* WORK REQUIRED:
From the first line of the records through the line containing "baths 변수를 제거하여보겠다.", retype every line exactly and nothing else.

* Stored data:
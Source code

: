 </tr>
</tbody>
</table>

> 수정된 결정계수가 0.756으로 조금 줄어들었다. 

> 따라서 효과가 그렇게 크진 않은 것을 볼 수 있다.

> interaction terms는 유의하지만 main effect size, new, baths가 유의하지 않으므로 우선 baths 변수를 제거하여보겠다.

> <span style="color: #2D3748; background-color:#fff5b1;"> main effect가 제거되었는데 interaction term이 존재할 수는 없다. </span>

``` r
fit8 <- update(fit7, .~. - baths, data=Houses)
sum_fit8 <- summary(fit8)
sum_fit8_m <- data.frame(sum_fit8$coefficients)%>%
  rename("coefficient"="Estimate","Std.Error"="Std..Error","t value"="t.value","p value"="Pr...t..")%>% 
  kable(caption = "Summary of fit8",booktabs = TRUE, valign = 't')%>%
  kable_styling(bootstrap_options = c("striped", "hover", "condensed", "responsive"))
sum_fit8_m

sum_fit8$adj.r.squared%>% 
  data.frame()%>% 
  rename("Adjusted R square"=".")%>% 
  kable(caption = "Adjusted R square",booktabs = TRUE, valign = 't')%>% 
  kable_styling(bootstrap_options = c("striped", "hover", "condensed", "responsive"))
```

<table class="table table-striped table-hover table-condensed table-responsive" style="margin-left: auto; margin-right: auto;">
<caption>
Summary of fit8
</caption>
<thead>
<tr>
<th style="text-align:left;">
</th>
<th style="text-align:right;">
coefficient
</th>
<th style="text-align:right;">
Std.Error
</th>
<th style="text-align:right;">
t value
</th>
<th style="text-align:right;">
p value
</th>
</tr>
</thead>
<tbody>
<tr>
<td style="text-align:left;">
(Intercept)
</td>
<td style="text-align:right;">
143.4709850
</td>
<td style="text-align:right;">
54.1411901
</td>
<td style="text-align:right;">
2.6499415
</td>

* OUTPUT:
Source code

: </tr>
</tbody>
</table>

> 수정된 결정계수가 0.756으로 조금 줄어들었다. 

> 따라서 효과가 그렇게 크진 않은 것을 볼 수 있다.

> interaction terms는 유의하지만 main effect size, new, baths가 유의하지 않으므로 우선 baths 변수를 제거하여보겠다.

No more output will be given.